BEGIN
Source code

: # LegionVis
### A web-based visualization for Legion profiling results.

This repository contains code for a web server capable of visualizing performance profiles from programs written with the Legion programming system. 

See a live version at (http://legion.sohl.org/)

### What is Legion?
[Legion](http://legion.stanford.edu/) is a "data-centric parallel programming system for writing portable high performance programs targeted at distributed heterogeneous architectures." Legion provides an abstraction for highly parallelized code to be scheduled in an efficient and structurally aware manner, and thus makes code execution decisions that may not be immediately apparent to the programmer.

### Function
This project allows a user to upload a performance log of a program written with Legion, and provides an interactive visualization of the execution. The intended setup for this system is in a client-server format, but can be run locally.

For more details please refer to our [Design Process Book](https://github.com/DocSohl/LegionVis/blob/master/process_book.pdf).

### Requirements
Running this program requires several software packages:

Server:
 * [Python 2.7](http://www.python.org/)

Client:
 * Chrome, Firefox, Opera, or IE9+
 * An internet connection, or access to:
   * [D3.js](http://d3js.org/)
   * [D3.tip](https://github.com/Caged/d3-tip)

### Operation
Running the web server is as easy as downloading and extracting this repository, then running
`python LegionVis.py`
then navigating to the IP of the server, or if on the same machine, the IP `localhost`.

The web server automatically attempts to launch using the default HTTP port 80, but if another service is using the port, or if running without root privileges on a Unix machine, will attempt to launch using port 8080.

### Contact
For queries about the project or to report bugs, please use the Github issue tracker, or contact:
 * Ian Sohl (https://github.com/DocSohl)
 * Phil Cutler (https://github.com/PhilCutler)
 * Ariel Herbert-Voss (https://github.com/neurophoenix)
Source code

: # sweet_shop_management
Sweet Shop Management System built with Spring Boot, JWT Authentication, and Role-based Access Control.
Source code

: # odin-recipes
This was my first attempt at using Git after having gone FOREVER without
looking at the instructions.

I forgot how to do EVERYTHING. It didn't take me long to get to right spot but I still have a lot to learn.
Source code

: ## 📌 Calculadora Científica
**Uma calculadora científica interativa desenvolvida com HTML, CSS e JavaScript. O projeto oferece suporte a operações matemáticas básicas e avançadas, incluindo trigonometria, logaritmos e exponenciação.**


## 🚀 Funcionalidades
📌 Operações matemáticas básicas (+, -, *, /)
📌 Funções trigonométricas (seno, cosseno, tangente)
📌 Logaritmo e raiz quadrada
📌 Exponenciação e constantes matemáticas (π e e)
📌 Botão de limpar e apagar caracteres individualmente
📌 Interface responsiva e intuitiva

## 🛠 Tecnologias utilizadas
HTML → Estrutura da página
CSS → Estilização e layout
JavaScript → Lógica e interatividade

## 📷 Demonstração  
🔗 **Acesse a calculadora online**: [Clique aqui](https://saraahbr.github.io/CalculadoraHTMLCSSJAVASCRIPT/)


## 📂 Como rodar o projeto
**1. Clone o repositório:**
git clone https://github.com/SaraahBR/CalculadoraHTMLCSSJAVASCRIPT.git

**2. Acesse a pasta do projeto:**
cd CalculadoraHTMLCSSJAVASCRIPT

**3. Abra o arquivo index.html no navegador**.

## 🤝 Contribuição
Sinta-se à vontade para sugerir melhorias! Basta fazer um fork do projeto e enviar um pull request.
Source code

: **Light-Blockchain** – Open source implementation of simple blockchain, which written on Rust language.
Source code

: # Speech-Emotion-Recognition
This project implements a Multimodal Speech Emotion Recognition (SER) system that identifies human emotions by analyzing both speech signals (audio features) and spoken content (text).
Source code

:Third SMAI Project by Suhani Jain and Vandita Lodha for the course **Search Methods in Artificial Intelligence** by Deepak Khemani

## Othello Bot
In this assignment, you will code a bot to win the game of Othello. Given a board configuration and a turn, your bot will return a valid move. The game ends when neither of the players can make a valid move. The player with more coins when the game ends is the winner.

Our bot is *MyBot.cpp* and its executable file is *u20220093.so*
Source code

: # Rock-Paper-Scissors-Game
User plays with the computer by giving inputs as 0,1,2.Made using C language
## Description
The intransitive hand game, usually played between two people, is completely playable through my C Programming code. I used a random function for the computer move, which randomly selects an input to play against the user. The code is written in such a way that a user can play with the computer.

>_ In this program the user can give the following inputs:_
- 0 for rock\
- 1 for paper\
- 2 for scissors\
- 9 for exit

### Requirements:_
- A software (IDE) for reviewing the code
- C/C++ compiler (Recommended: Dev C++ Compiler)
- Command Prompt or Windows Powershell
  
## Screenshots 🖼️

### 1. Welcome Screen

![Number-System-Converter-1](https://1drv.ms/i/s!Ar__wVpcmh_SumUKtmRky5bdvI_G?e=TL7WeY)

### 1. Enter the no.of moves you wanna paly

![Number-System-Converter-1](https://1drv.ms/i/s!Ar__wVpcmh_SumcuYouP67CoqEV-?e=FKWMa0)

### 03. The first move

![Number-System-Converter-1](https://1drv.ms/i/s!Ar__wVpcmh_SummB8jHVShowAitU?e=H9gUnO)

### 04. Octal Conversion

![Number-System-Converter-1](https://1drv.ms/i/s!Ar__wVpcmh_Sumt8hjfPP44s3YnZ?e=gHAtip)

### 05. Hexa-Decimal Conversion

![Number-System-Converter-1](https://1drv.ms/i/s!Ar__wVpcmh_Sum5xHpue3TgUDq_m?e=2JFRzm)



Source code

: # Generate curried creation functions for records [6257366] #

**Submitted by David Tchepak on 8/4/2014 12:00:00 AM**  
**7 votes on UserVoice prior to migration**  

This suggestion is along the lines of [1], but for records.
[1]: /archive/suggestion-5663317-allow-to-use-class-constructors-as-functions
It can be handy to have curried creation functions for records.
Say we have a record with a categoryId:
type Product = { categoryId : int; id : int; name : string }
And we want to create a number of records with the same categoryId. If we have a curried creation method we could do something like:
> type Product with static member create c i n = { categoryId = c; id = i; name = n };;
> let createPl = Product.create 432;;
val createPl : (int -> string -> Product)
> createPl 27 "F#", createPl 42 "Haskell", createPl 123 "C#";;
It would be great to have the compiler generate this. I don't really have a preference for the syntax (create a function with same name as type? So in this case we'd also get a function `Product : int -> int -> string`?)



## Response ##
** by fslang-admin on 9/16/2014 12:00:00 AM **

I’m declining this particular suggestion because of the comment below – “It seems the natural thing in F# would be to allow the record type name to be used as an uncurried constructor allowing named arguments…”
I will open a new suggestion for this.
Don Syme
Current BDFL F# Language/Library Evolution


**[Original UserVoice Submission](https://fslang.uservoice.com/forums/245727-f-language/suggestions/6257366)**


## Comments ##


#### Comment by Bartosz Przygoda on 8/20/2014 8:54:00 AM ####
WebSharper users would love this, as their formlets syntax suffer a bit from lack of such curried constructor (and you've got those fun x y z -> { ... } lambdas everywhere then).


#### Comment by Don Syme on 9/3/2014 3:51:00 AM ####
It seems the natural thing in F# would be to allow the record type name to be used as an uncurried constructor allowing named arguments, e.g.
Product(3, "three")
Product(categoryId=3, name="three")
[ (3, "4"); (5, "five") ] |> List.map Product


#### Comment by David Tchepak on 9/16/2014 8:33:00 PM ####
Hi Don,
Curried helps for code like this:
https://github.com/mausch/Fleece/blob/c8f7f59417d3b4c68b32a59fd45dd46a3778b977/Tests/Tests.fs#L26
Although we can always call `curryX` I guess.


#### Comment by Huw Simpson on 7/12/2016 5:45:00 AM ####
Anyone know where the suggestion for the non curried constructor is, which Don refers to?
END
## Instructions for the task
Reproduce the data in its entirety, matching each character.

## Finished task
Source code

: # LegionVis
### A web-based visualization for Legion profiling results.

This repository contains code for a web server capable of visualizing performance profiles from programs written with the Legion programming system. 

See a live version at (http://legion.sohl.org/)

### What is Legion?
[Legion](http://legion.stanford.edu/) is a "data-centric parallel programming system for writing portable high performance programs targeted at distributed heterogeneous architectures." Legion provides an abstraction for highly parallelized code to be scheduled in an efficient and structurally aware manner, and thus makes code execution decisions that may not be immediately apparent to the programmer.

### Function
This project allows a user to upload a performance log of a program written with Legion, and provides an interactive visualization of the execution. The intended setup for this system is in a client-server format, but can be run locally.

For more details please refer to our [Design Process Book](https://github.com/DocSohl/LegionVis/blob/master/process_book.pdf).

### Requirements
Running this program requires several software packages:

Server:
 * [Python 2.7](http://www.python.org/)

Client:
 * Chrome, Firefox, Opera, or IE9+
 * An internet connection, or access to:
   * [D3.js](http://d3js.org/)
   * [D3.tip](https://github.com/Caged/d3-tip)

### Operation
Running the web server is as easy as downloading and extracting this repository, then running
`python LegionVis.py`
then navigating to the IP of the server, or if on the same machine, the IP `localhost`.

The web server automatically attempts to launch using the default HTTP port 80, but if another service is using the port, or if running without root privileges on a Unix machine, will attempt to launch using port 8080.

### Contact
For queries about the project or to report bugs, please use the Github issue tracker, or contact:
 * Ian Sohl (https://github.com/DocSohl)
 * Phil Cutler (https://github.com/PhilCutler)
 * Ariel Herbert-Voss (https://github.com/neurophoenix)
Source code

: # sweet_shop_management
Sweet Shop Management System built with Spring Boot, JWT Authentication, and Role-based Access Control.
Source code

: # odin-recipes
This was my first attempt at using Git after having gone FOREVER without
looking at the instructions.

I forgot how to do EVERYTHING. It didn't take me long to get to right spot but I still have a lot to learn.
Source code

: ## 📌 Calculadora Científica
**Uma calculadora científica interativa desenvolvida com HTML, CSS e JavaScript. O projeto oferece suporte a operações matemáticas básicas e avançadas, incluindo trigonometria, logaritmos e exponenciação.**


## 🚀 Funcionalidades
📌 Operações matemáticas básicas (+, -, *, /)
📌 Funções trigonométricas (seno, cosseno, tangente)
📌 Logaritmo e raiz quadrada
📌 Exponenciação e constantes matemáticas (π e e)
📌 Botão de limpar e apagar caracteres individualmente
📌 Interface responsiva e intuitiva

## 🛠 Tecnologias utilizadas
HTML → Estrutura da página
CSS → Estilização e layout
JavaScript → Lógica e interatividade

## 📷 Demonstração  
🔗 **Acesse a calculadora online**: [Clique aqui](https://saraahbr.github.io/CalculadoraHTMLCSSJAVASCRIPT/)


## 📂 Como rodar o projeto
**1. Clone o repositório:**
git clone https://github.com/SaraahBR/CalculadoraHTMLCSSJAVASCRIPT.git

**2. Acesse a pasta do projeto:**
cd CalculadoraHTMLCSSJAVASCRIPT

**3. Abra o arquivo index.html no navegador**.

## 🤝 Contribuição
Sinta-se à vontade para sugerir melhorias! Basta fazer um fork do projeto e enviar um pull request.
Source code

: **Light-Blockchain** – Open source implementation of simple blockchain, which written on Rust language.
Source code

: # Speech-Emotion-Recognition
This project implements a Multimodal Speech Emotion Recognition (SER) system that identifies human emotions by analyzing both speech signals (audio features) and spoken content (text).
Source code

:Third SMAI Project by Suhani Jain and Vandita Lodha for the course **Search Methods in Artificial Intelligence** by Deepak Khemani

## Othello Bot
In this assignment, you will code a bot to win the game of Othello. Given a board configuration and a turn, your bot will return a valid move. The game ends when neither of the players can make a valid move. The player with more coins when the game ends is the winner.

Our bot is *MyBot.cpp* and its executable file is *u20220093.so*
Source code

: # Rock-Paper-Scissors-Game
User plays with the computer by giving inputs as 0,1,2.Made using C language
## Description
The intransitive hand game, usually played between two people, is completely playable through my C Programming code. I used a random function for the computer move, which randomly selects an input to play against the user. The code is written in such a way that a user can play with the computer.

>_ In this program the user can give the following inputs:_
- 0 for rock\
- 1 for paper\
- 2 for scissors\
- 9 for exit

### Requirements:_
- A software (IDE) for reviewing the code
- C/C++ compiler (Recommended: Dev C++ Compiler)
- Command Prompt or Windows Powershell
  
## Screenshots 🖼️

### 1. Welcome Screen

![Number-System-Converter-1](https://1drv.ms/i/s!Ar__wVpcmh_SumUKtmRky5bdvI_G?e=TL7WeY)

### 1. Enter the no.of moves you wanna paly

![Number-System-Converter-1](https://1drv.ms/i/s!Ar__wVpcmh_SumcuYouP67CoqEV-?e=FKWMa0)

### 03. The first move

![Number-System-Converter-1](https://1drv.ms/i/s!Ar__wVpcmh_SummB8jHVShowAitU?e=H9gUnO)

### 04. Octal Conversion

![Number-System-Converter-1](https://1drv.ms/i/s!Ar__wVpcmh_Sumt8hjfPP44s3YnZ?e=gHAtip)

### 05. Hexa-Decimal Conversion

![Number-System-Converter-1](https://1drv.ms/i/s!Ar__wVpcmh_Sum5xHpue3TgUDq_m?e=2JFRzm)



Source code

: # Generate curried creation functions for records [6257366] #

**Submitted by David Tchepak on 8/4/2014 12:00:00 AM**  
**7 votes on UserVoice prior to migration**  

This suggestion is along the lines of [1], but for records.
[1]: /archive/suggestion-5663317-allow-to-use-class-constructors-as-functions
It can be handy to have curried creation functions for records.
Say we have a record with a categoryId:
type Product = { categoryId : int; id : int; name : string }
And we want to create a number of records with the same categoryId. If we have a curried creation method we could do something like:
> type Product with static member create c i n = { categoryId = c; id = i; name = n };;
> let createPl = Product.create 432;;
val createPl : (int -> string -> Product)
> createPl 27 "F#", createPl 42 "Haskell", createPl 123 "C#";;
It would be great to have the compiler generate this. I don't really have a preference for the syntax (create a function with same name as type? So in this case we'd also get a function `Product : int -> int -> string`?)



## Response ##
** by fslang-admin on 9/16/2014 12:00:00 AM **

I’m declining this particular suggestion because of the comment below – “It seems the natural thing in F# would be to allow the record type name to be used as an uncurried constructor allowing named arguments…”
I will open a new suggestion for this.
Don Syme
Current BDFL F# Language/Library Evolution


**[Original UserVoice Submission](https://fslang.uservoice.com/forums/245727-f-language/suggestions/6257366)**


## Comments ##


#### Comment by Bartosz Przygoda on 8/20/2014 8:54:00 AM ####
WebSharper users would love this, as their formlets syntax suffer a bit from lack of such curried constructor (and you've got those fun x y z -> { ... } lambdas everywhere then).


#### Comment by Don Syme on 9/3/2014 3:51:00 AM ####
It seems the natural thing in F# would be to allow the record type name to be used as an uncurried constructor allowing named arguments, e.g.
Product(3, "three")
Product(categoryId=3, name="three")
[ (3, "4"); (5, "five") ] |> List.map Product


#### Comment by David Tchepak on 9/16/2014 8:33:00 PM ####
Hi Don,
Curried helps for code like this:
https://github.com/mausch/Fleece/blob/c8f7f59417d3b4c68b32a59fd45dd46a3778b977/Tests/Tests.fs#L26
Although we can always call `curryX` I guess.


#### Comment by Huw Simpson on 7/12/2016 5:45:00 AM ####
Anyone know where the suggestion for the non curried constructor is, which Don refers to?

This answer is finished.